* **DATA FOR THIS TASK**:
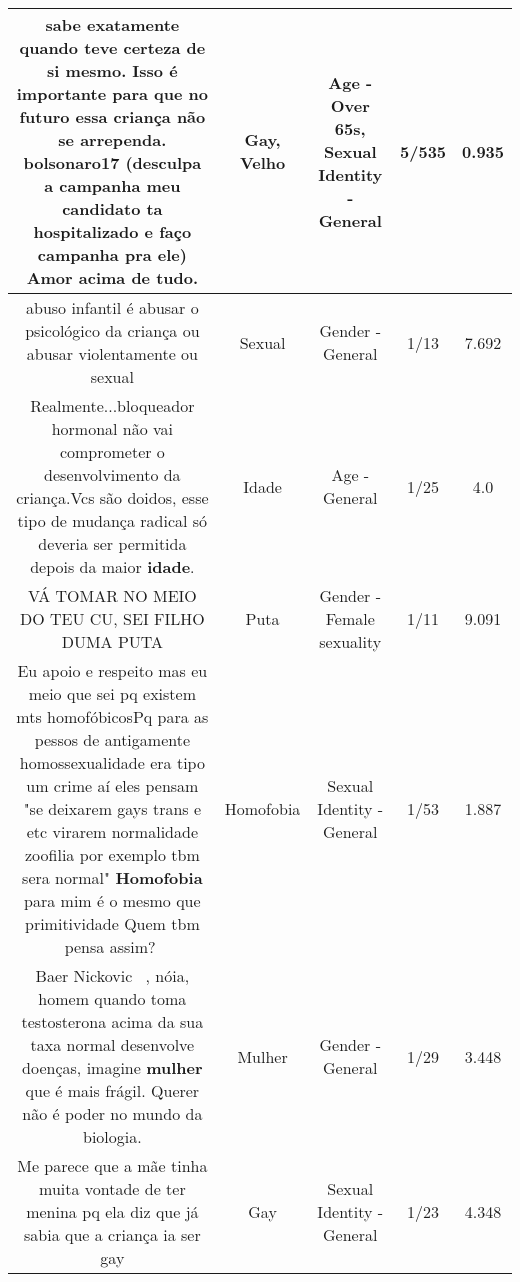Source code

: \documentclass[11pt]{article}
\newlength\mylength
\begin{document}
\begin{center}
\begin{longtable}{|C{.65\mylength}|C{.30\mylength}|C{.12\mylength}|C{.12\mylength}|C{.12\mylength}|}
sabe exatamente quando teve certeza de si mesmo. Isso é importante para que no futuro essa criança não se arrependa. bolsonaro17 (desculpa a campanha meu candidato ta hospitalizado e faço campanha pra ele) Amor acima de tudo.\normalsize   & Gay, Velho & Age - Over 65s, Sexual Identity - General & 5/535 & 0.935 \\  \hline
  \small abuso infantil é abusar o psicológico da criança ou abusar violentamente ou sexual\normalsize   & Sexual & Gender - General & 1/13 & 7.692 \\  \hline
  \small Realmente...bloqueador hormonal não vai comprometer o desenvolvimento da criança.Vcs são doidos, esse tipo de mudança radical só deveria ser permitida depois da maior \textbf{idade}.\normalsize   & Idade & Age - General & 1/25 & 4.0 \\  \hline
  \small VÁ TOMAR NO MEIO DO TEU CU, SEI FILHO DUMA PUTA\normalsize   & Puta & Gender - Female sexuality & 1/11 & 9.091 \\  \hline
  \small Eu apoio e respeito mas eu meio que sei pq existem mts homofóbicosPq para as pessos de antigamente homossexualidade era tipo um crime aí eles pensam "se deixarem gays trans e etc virarem normalidade zoofilia por exemplo tbm sera normal" \textbf{Homofobia} para mim é o mesmo que primitividade Quem tbm pensa assim?🤔\normalsize   & Homofobia & Sexual Identity - General & 1/53 & 1.887 \\  \hline
  \small Baer Nickovic  , nóia, homem quando toma testosterona acima da sua taxa normal desenvolve doenças, imagine \textbf{mulher} que é mais frágil. Querer não é poder no mundo da biologia.\normalsize   & Mulher & Gender - General & 1/29 & 3.448 \\  \hline
  \small Me parece que a mãe tinha muita vontade de ter menina pq ela diz que já sabia que a criança ia ser gay\normalsize   & Gay & Sexual Identity - General & 1/23 & 4.348 \\  \hline

\end{longtable}
\end{center}
\end{document}
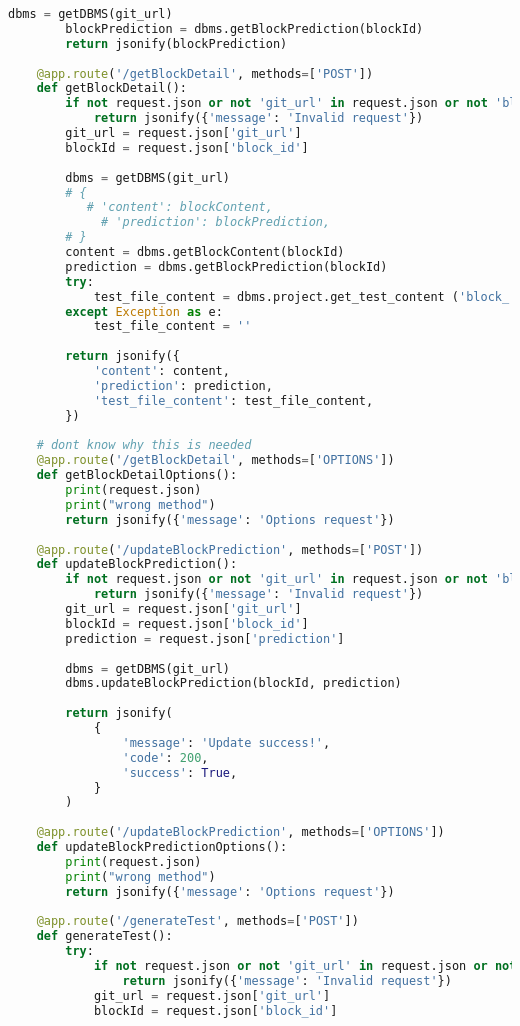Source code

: \begin{lstlisting}[language=Python, caption={$\texttt{main.py}$ file.}, label={lst:15}]
        dbms = getDBMS(git_url)
        blockPrediction = dbms.getBlockPrediction(blockId)
        return jsonify(blockPrediction)
    
    @app.route('/getBlockDetail', methods=['POST'])
    def getBlockDetail():
        if not request.json or not 'git_url' in request.json or not 'block_id' in request.json:
            return jsonify({'message': 'Invalid request'})
        git_url = request.json['git_url']
        blockId = request.json['block_id']
        
        dbms = getDBMS(git_url)
        # {
           # 'content': blockContent,
             # 'prediction': blockPrediction, 
        # }
        content = dbms.getBlockContent(blockId)
        prediction = dbms.getBlockPrediction(blockId)
        try: 
            test_file_content = dbms.project.get_test_content ('block_' + str(blockId) + '_test.dart')
        except Exception as e:
            test_file_content = ''
            
        return jsonify({
            'content': content,
            'prediction': prediction,
            'test_file_content': test_file_content,
        })
    
    # dont know why this is needed
    @app.route('/getBlockDetail', methods=['OPTIONS'])
    def getBlockDetailOptions():
        print(request.json)
        print("wrong method")
        return jsonify({'message': 'Options request'})
    
    @app.route('/updateBlockPrediction', methods=['POST'])
    def updateBlockPrediction():
        if not request.json or not 'git_url' in request.json or not 'block_id' in request.json or not 'prediction' in request.json:
            return jsonify({'message': 'Invalid request'})
        git_url = request.json['git_url']
        blockId = request.json['block_id']
        prediction = request.json['prediction']
        
        dbms = getDBMS(git_url)
        dbms.updateBlockPrediction(blockId, prediction)
        
        return jsonify(
            {
                'message': 'Update success!',
                'code': 200,
                'success': True,
            }
        )
    
    @app.route('/updateBlockPrediction', methods=['OPTIONS'])
    def updateBlockPredictionOptions():
        print(request.json)
        print("wrong method")
        return jsonify({'message': 'Options request'})
        
    @app.route('/generateTest', methods=['POST'])
    def generateTest():
        try:
            if not request.json or not 'git_url' in request.json or not 'block_id' in request.json:
                return jsonify({'message': 'Invalid request'})
            git_url = request.json['git_url']
            blockId = request.json['block_id']
            

\end{lstlisting}
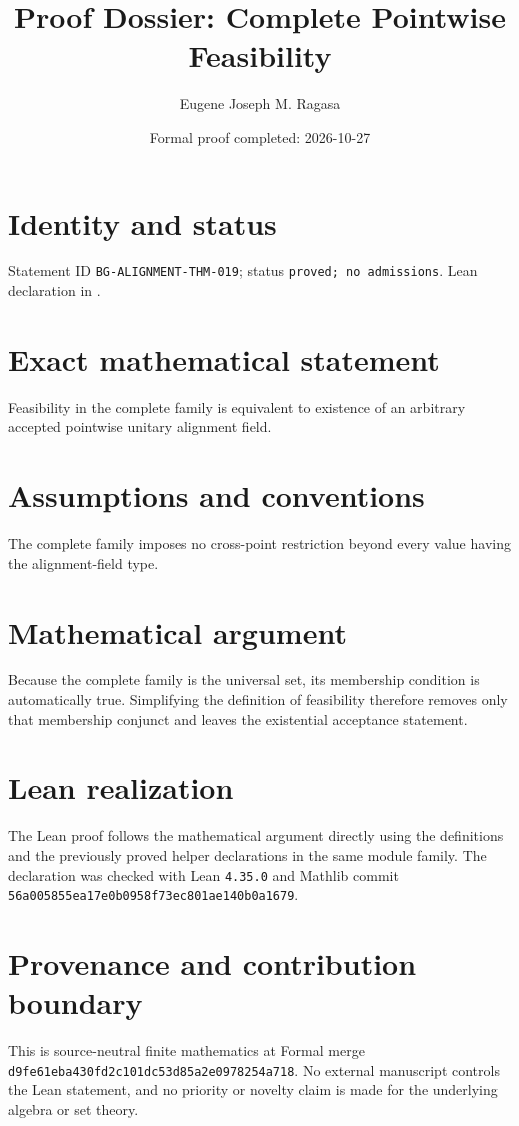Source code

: \documentclass[11pt]{article}
\title{Proof Dossier: Complete Pointwise Feasibility}
\author{Eugene Joseph M. Ragasa}
\date{Formal proof completed: 2026-10-27}
\begin{document}
\raggedright
\maketitle

\section{Identity and status}
Statement ID \texttt{BG-ALIGNMENT-THM-019}; status \texttt{proved; no admissions}.  Lean declaration
 in
.

\section{Exact mathematical statement}
Feasibility in the complete family is equivalent to existence of an arbitrary accepted pointwise unitary alignment field.

\section{Assumptions and conventions}
The complete family imposes no cross-point restriction beyond every value having the alignment-field type.

\section{Mathematical argument}
Because the complete family is the universal set, its membership condition is automatically true.  Simplifying the definition of feasibility therefore removes only that membership conjunct and leaves the existential acceptance statement.

\section{Lean realization}
The Lean proof follows the mathematical argument directly using the definitions and the
previously proved helper declarations in the same module family.  The declaration was checked
with Lean \texttt{4.35.0} and Mathlib commit \texttt{56a005855ea17e0b0958f73ec801ae140b0a1679}.

\section{Provenance and contribution boundary}
This is source-neutral finite mathematics at Formal merge
\texttt{d9fe61eba430fd2c101dc53d85a2e0978254a718}.  No external manuscript controls the Lean statement, and no priority or
novelty claim is made for the underlying algebra or set theory.
\end{document}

* **WORK TASK**: Word for word, repeat each line of the records, and leave every image out.

* **TASK SOLUTION**:
Source code

: \documentclass[11pt]{article}
\newlength\mylength
\begin{document}
\begin{center}
\begin{longtable}{|C{.65\mylength}|C{.30\mylength}|C{.12\mylength}|C{.12\mylength}|C{.12\mylength}|}
sabe exatamente quando teve certeza de si mesmo. Isso é importante para que no futuro essa criança não se arrependa. bolsonaro17 (desculpa a campanha meu candidato ta hospitalizado e faço campanha pra ele) Amor acima de tudo.\normalsize   & Gay, Velho & Age - Over 65s, Sexual Identity - General & 5/535 & 0.935 \\  \hline
  \small abuso infantil é abusar o psicológico da criança ou abusar violentamente ou sexual\normalsize   & Sexual & Gender - General & 1/13 & 7.692 \\  \hline
  \small Realmente...bloqueador hormonal não vai comprometer o desenvolvimento da criança.Vcs são doidos, esse tipo de mudança radical só deveria ser permitida depois da maior \textbf{idade}.\normalsize   & Idade & Age - General & 1/25 & 4.0 \\  \hline
  \small VÁ TOMAR NO MEIO DO TEU CU, SEI FILHO DUMA PUTA\normalsize   & Puta & Gender - Female sexuality & 1/11 & 9.091 \\  \hline
  \small Eu apoio e respeito mas eu meio que sei pq existem mts homofóbicosPq para as pessos de antigamente homossexualidade era tipo um crime aí eles pensam "se deixarem gays trans e etc virarem normalidade zoofilia por exemplo tbm sera normal" \textbf{Homofobia} para mim é o mesmo que primitividade Quem tbm pensa assim?🤔\normalsize   & Homofobia & Sexual Identity - General & 1/53 & 1.887 \\  \hline
  \small Baer Nickovic  , nóia, homem quando toma testosterona acima da sua taxa normal desenvolve doenças, imagine \textbf{mulher} que é mais frágil. Querer não é poder no mundo da biologia.\normalsize   & Mulher & Gender - General & 1/29 & 3.448 \\  \hline
  \small Me parece que a mãe tinha muita vontade de ter menina pq ela diz que já sabia que a criança ia ser gay\normalsize   & Gay & Sexual Identity - General & 1/23 & 4.348 \\  \hline

\end{longtable}
\end{center}
\end{document}
Source code

: \begin{lstlisting}[language=Python, caption={$\texttt{main.py}$ file.}, label={lst:15}]
        dbms = getDBMS(git_url)
        blockPrediction = dbms.getBlockPrediction(blockId)
        return jsonify(blockPrediction)
    
    @app.route('/getBlockDetail', methods=['POST'])
    def getBlockDetail():
        if not request.json or not 'git_url' in request.json or not 'block_id' in request.json:
            return jsonify({'message': 'Invalid request'})
        git_url = request.json['git_url']
        blockId = request.json['block_id']
        
        dbms = getDBMS(git_url)
        # {
           # 'content': blockContent,
             # 'prediction': blockPrediction, 
        # }
        content = dbms.getBlockContent(blockId)
        prediction = dbms.getBlockPrediction(blockId)
        try: 
            test_file_content = dbms.project.get_test_content ('block_' + str(blockId) + '_test.dart')
        except Exception as e:
            test_file_content = ''
            
        return jsonify({
            'content': content,
            'prediction': prediction,
            'test_file_content': test_file_content,
        })
    
    # dont know why this is needed
    @app.route('/getBlockDetail', methods=['OPTIONS'])
    def getBlockDetailOptions():
        print(request.json)
        print("wrong method")
        return jsonify({'message': 'Options request'})
    
    @app.route('/updateBlockPrediction', methods=['POST'])
    def updateBlockPrediction():
        if not request.json or not 'git_url' in request.json or not 'block_id' in request.json or not 'prediction' in request.json:
            return jsonify({'message': 'Invalid request'})
        git_url = request.json['git_url']
        blockId = request.json['block_id']
        prediction = request.json['prediction']
        
        dbms = getDBMS(git_url)
        dbms.updateBlockPrediction(blockId, prediction)
        
        return jsonify(
            {
                'message': 'Update success!',
                'code': 200,
                'success': True,
            }
        )
    
    @app.route('/updateBlockPrediction', methods=['OPTIONS'])
    def updateBlockPredictionOptions():
        print(request.json)
        print("wrong method")
        return jsonify({'message': 'Options request'})
        
    @app.route('/generateTest', methods=['POST'])
    def generateTest():
        try:
            if not request.json or not 'git_url' in request.json or not 'block_id' in request.json:
                return jsonify({'message': 'Invalid request'})
            git_url = request.json['git_url']
            blockId = request.json['block_id']
            

\end{lstlisting}
Source code

: \documentclass[11pt]{article}
\title{Proof Dossier: Complete Pointwise Feasibility}
\author{Eugene Joseph M. Ragasa}
\date{Formal proof completed: 2026-10-27}
\begin{document}
\raggedright
\maketitle

\section{Identity and status}
Statement ID \texttt{BG-ALIGNMENT-THM-019}; status \texttt{proved; no admissions}.  Lean declaration
 in
.

\section{Exact mathematical statement}
Feasibility in the complete family is equivalent to existence of an arbitrary accepted pointwise unitary alignment field.

\section{Assumptions and conventions}
The complete family imposes no cross-point restriction beyond every value having the alignment-field type.

\section{Mathematical argument}
Because the complete family is the universal set, its membership condition is automatically true.  Simplifying the definition of feasibility therefore removes only that membership conjunct and leaves the existential acceptance statement.

\section{Lean realization}
The Lean proof follows the mathematical argument directly using the definitions and the
previously proved helper declarations in the same module family.  The declaration was checked
with Lean \texttt{4.35.0} and Mathlib commit \texttt{56a005855ea17e0b0958f73ec801ae140b0a1679}.

\section{Provenance and contribution boundary}
This is source-neutral finite mathematics at Formal merge
\texttt{d9fe61eba430fd2c101dc53d85a2e0978254a718}.  No external manuscript controls the Lean statement, and no priority or
novelty claim is made for the underlying algebra or set theory.
\end{document}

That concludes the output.